Your reply should reproduce each record precisely as written.

## RECORDS FOR THE EXERCISE
- - - - -

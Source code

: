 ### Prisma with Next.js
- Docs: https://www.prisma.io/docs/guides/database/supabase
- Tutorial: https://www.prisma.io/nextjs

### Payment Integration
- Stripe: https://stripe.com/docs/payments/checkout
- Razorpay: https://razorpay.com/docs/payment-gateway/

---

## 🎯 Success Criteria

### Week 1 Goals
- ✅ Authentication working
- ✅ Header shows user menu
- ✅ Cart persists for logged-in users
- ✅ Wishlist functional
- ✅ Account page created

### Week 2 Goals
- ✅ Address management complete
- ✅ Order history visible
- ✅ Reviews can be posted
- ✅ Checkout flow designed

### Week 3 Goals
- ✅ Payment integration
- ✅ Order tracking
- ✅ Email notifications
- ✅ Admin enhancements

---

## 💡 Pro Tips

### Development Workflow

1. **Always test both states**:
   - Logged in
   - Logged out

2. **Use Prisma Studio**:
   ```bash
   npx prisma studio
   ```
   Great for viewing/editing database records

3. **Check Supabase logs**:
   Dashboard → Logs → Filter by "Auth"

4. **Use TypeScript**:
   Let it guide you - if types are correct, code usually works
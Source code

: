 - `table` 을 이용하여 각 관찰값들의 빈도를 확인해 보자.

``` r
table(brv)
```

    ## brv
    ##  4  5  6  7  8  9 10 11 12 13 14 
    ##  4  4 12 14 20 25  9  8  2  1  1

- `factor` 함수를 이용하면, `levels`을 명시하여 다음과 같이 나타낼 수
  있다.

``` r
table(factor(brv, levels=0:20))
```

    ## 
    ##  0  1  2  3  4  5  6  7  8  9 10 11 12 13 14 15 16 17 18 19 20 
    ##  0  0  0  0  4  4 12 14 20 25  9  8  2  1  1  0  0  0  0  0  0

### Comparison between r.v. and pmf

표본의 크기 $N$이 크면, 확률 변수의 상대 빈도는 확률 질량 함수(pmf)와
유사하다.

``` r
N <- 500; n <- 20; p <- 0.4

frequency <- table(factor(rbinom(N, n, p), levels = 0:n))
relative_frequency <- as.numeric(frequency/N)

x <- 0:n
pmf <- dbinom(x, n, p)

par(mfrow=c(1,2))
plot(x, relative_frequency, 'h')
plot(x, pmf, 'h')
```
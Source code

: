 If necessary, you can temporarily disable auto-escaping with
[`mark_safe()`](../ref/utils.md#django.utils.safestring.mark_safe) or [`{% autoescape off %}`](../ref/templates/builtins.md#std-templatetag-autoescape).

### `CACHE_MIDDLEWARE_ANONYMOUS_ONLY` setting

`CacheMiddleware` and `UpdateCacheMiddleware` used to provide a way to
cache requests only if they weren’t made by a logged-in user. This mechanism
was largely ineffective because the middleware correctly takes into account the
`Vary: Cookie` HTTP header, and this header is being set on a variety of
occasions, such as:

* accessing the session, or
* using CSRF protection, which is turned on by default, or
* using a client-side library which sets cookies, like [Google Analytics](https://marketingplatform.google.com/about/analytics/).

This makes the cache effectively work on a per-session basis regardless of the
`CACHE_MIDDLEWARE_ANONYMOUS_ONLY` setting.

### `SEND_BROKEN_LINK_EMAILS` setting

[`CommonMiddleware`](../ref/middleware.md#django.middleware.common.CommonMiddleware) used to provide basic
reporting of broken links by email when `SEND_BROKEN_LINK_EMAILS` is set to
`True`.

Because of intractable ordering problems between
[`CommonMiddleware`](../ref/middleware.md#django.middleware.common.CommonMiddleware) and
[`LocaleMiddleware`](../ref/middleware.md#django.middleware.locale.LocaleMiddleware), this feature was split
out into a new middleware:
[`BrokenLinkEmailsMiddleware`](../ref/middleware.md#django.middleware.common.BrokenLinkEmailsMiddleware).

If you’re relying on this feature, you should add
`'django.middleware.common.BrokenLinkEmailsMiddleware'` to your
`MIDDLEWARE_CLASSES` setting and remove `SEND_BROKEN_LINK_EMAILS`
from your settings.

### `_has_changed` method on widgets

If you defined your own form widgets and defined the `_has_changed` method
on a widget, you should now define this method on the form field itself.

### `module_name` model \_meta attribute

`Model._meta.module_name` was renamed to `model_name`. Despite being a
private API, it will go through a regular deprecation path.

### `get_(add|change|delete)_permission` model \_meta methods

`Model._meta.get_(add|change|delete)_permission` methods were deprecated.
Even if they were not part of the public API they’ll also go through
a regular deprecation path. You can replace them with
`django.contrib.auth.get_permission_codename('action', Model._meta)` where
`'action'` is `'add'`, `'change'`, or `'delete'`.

- - - - -

## EXPECTED ANSWER
Source code

: ### Prisma with Next.js
- Docs: https://www.prisma.io/docs/guides/database/supabase
- Tutorial: https://www.prisma.io/nextjs

### Payment Integration
- Stripe: https://stripe.com/docs/payments/checkout
- Razorpay: https://razorpay.com/docs/payment-gateway/

---

## 🎯 Success Criteria

### Week 1 Goals
- ✅ Authentication working
- ✅ Header shows user menu
- ✅ Cart persists for logged-in users
- ✅ Wishlist functional
- ✅ Account page created

### Week 2 Goals
- ✅ Address management complete
- ✅ Order history visible
- ✅ Reviews can be posted
- ✅ Checkout flow designed

### Week 3 Goals
- ✅ Payment integration
- ✅ Order tracking
- ✅ Email notifications
- ✅ Admin enhancements

---

## 💡 Pro Tips

### Development Workflow

1. **Always test both states**:
   - Logged in
   - Logged out

2. **Use Prisma Studio**:
   ```bash
   npx prisma studio
   ```
   Great for viewing/editing database records

3. **Check Supabase logs**:
   Dashboard → Logs → Filter by "Auth"

4. **Use TypeScript**:
   Let it guide you - if types are correct, code usually works
Source code

: - `table` 을 이용하여 각 관찰값들의 빈도를 확인해 보자.

``` r
table(brv)
```

    ## brv
    ##  4  5  6  7  8  9 10 11 12 13 14 
    ##  4  4 12 14 20 25  9  8  2  1  1

- `factor` 함수를 이용하면, `levels`을 명시하여 다음과 같이 나타낼 수
  있다.

``` r
table(factor(brv, levels=0:20))
```

    ## 
    ##  0  1  2  3  4  5  6  7  8  9 10 11 12 13 14 15 16 17 18 19 20 
    ##  0  0  0  0  4  4 12 14 20 25  9  8  2  1  1  0  0  0  0  0  0

### Comparison between r.v. and pmf

표본의 크기 $N$이 크면, 확률 변수의 상대 빈도는 확률 질량 함수(pmf)와
유사하다.

``` r
N <- 500; n <- 20; p <- 0.4

frequency <- table(factor(rbinom(N, n, p), levels = 0:n))
relative_frequency <- as.numeric(frequency/N)

x <- 0:n
pmf <- dbinom(x, n, p)

par(mfrow=c(1,2))
plot(x, relative_frequency, 'h')
plot(x, pmf, 'h')
```
Source code

: If necessary, you can temporarily disable auto-escaping with
[`mark_safe()`](../ref/utils.md#django.utils.safestring.mark_safe) or [`{% autoescape off %}`](../ref/templates/builtins.md#std-templatetag-autoescape).

### `CACHE_MIDDLEWARE_ANONYMOUS_ONLY` setting

`CacheMiddleware` and `UpdateCacheMiddleware` used to provide a way to
cache requests only if they weren’t made by a logged-in user. This mechanism
was largely ineffective because the middleware correctly takes into account the
`Vary: Cookie` HTTP header, and this header is being set on a variety of
occasions, such as:

* accessing the session, or
* using CSRF protection, which is turned on by default, or
* using a client-side library which sets cookies, like [Google Analytics](https://marketingplatform.google.com/about/analytics/).

This makes the cache effectively work on a per-session basis regardless of the
`CACHE_MIDDLEWARE_ANONYMOUS_ONLY` setting.

### `SEND_BROKEN_LINK_EMAILS` setting

[`CommonMiddleware`](../ref/middleware.md#django.middleware.common.CommonMiddleware) used to provide basic
reporting of broken links by email when `SEND_BROKEN_LINK_EMAILS` is set to
`True`.

Because of intractable ordering problems between
[`CommonMiddleware`](../ref/middleware.md#django.middleware.common.CommonMiddleware) and
[`LocaleMiddleware`](../ref/middleware.md#django.middleware.locale.LocaleMiddleware), this feature was split
out into a new middleware:
[`BrokenLinkEmailsMiddleware`](../ref/middleware.md#django.middleware.common.BrokenLinkEmailsMiddleware).

If you’re relying on this feature, you should add
`'django.middleware.common.BrokenLinkEmailsMiddleware'` to your
`MIDDLEWARE_CLASSES` setting and remove `SEND_BROKEN_LINK_EMAILS`
from your settings.

### `_has_changed` method on widgets

If you defined your own form widgets and defined the `_has_changed` method
on a widget, you should now define this method on the form field itself.

### `module_name` model \_meta attribute

`Model._meta.module_name` was renamed to `model_name`. Despite being a
private API, it will go through a regular deprecation path.

### `get_(add|change|delete)_permission` model \_meta methods

`Model._meta.get_(add|change|delete)_permission` methods were deprecated.
Even if they were not part of the public API they’ll also go through
a regular deprecation path. You can replace them with
`django.contrib.auth.get_permission_codename('action', Model._meta)` where
`'action'` is `'add'`, `'change'`, or `'delete'`.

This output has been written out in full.